» **PROBLEM STATEMENT**
When you reach the line containing "a < x \leq b" in the data below, begin returning lines exactly as written, and stop once the line containing "これはつまり$\epsilon > 0$について$B_\epsilon(a)$を考えるということだ．" has been returned.

[Rendered images with source text]
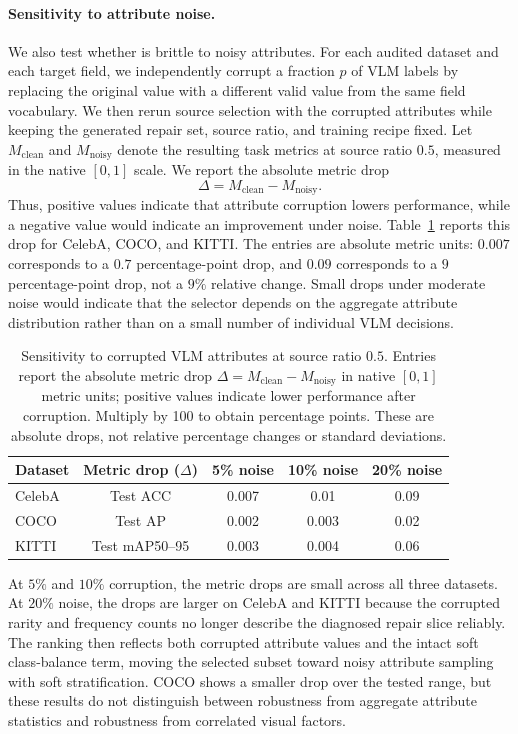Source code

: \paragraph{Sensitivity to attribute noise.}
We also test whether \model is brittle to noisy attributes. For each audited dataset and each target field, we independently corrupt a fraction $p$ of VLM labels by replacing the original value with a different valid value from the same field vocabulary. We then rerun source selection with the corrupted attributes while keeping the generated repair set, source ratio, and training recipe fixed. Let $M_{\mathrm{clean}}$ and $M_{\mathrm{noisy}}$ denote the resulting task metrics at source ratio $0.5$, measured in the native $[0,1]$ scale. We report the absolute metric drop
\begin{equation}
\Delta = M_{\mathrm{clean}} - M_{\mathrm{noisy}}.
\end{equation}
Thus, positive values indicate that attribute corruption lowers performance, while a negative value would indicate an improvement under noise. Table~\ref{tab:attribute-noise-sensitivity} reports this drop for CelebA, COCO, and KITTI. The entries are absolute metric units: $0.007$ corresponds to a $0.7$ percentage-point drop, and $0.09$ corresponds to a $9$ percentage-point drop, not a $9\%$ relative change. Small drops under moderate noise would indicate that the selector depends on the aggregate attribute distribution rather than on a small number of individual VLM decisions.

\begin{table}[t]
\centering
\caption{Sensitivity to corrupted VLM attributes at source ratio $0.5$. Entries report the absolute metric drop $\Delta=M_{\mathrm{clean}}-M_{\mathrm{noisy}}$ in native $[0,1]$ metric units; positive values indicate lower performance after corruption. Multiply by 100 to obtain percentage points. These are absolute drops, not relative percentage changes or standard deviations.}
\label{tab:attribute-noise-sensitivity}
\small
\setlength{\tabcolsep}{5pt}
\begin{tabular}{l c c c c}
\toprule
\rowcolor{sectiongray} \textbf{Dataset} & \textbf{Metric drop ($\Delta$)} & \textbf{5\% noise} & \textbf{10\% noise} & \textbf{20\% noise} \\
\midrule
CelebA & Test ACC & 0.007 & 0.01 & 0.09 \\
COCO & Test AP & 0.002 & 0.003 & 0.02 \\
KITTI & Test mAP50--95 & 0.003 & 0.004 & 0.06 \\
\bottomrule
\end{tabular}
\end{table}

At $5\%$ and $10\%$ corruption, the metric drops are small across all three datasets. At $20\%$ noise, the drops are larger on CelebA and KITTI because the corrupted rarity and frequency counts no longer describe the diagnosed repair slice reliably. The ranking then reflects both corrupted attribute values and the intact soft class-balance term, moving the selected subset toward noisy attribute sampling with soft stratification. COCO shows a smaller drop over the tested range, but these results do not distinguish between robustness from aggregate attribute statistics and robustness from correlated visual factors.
--
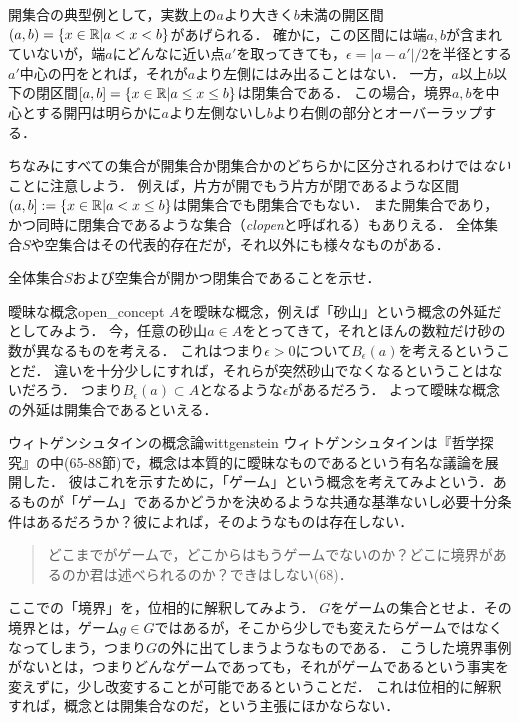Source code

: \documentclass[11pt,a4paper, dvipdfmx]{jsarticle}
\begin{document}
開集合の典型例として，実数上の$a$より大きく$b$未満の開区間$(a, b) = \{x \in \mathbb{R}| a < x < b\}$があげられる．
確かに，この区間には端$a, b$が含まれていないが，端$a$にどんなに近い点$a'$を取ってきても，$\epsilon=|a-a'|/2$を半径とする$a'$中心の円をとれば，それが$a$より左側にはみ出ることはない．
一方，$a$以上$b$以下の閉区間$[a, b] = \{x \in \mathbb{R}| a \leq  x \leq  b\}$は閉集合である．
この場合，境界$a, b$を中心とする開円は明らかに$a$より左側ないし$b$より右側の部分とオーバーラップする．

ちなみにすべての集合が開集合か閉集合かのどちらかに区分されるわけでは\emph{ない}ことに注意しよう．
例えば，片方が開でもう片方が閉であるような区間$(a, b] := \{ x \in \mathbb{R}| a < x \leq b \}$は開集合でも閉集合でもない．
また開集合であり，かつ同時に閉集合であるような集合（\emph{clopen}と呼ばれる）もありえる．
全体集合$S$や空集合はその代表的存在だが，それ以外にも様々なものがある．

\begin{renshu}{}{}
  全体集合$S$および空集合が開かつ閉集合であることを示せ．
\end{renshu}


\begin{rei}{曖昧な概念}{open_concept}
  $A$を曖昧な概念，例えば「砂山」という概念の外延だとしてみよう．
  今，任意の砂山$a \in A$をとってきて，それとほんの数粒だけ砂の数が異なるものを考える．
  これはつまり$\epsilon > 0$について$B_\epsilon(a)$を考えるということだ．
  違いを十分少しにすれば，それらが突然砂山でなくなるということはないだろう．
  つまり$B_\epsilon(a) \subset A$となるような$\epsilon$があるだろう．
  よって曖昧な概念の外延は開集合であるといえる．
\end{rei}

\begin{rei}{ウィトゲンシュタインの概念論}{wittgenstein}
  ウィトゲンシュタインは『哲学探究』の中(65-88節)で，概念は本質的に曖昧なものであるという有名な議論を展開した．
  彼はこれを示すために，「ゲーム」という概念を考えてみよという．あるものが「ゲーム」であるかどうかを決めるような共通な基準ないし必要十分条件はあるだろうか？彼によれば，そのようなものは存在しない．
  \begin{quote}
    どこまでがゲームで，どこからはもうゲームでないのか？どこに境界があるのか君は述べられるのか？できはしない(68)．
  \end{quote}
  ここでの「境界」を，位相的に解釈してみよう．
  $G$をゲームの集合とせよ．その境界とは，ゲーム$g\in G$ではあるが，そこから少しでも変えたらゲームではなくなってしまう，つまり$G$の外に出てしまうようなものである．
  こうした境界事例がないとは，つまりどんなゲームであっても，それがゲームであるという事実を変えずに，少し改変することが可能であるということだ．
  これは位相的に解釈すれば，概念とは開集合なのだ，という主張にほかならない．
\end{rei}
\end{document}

» **FINISHED TASK**
例えば，片方が開でもう片方が閉であるような区間$(a, b] := \{ x \in \mathbb{R}| a < x \leq b \}$は開集合でも閉集合でもない．
また開集合であり，かつ同時に閉集合であるような集合（\emph{clopen}と呼ばれる）もありえる．
全体集合$S$や空集合はその代表的存在だが，それ以外にも様々なものがある．

\begin{renshu}{}{}
  全体集合$S$および空集合が開かつ閉集合であることを示せ．
\end{renshu}


\begin{rei}{曖昧な概念}{open_concept}
  $A$を曖昧な概念，例えば「砂山」という概念の外延だとしてみよう．
  今，任意の砂山$a \in A$をとってきて，それとほんの数粒だけ砂の数が異なるものを考える．
  これはつまり$\epsilon > 0$について$B_\epsilon(a)$を考えるということだ．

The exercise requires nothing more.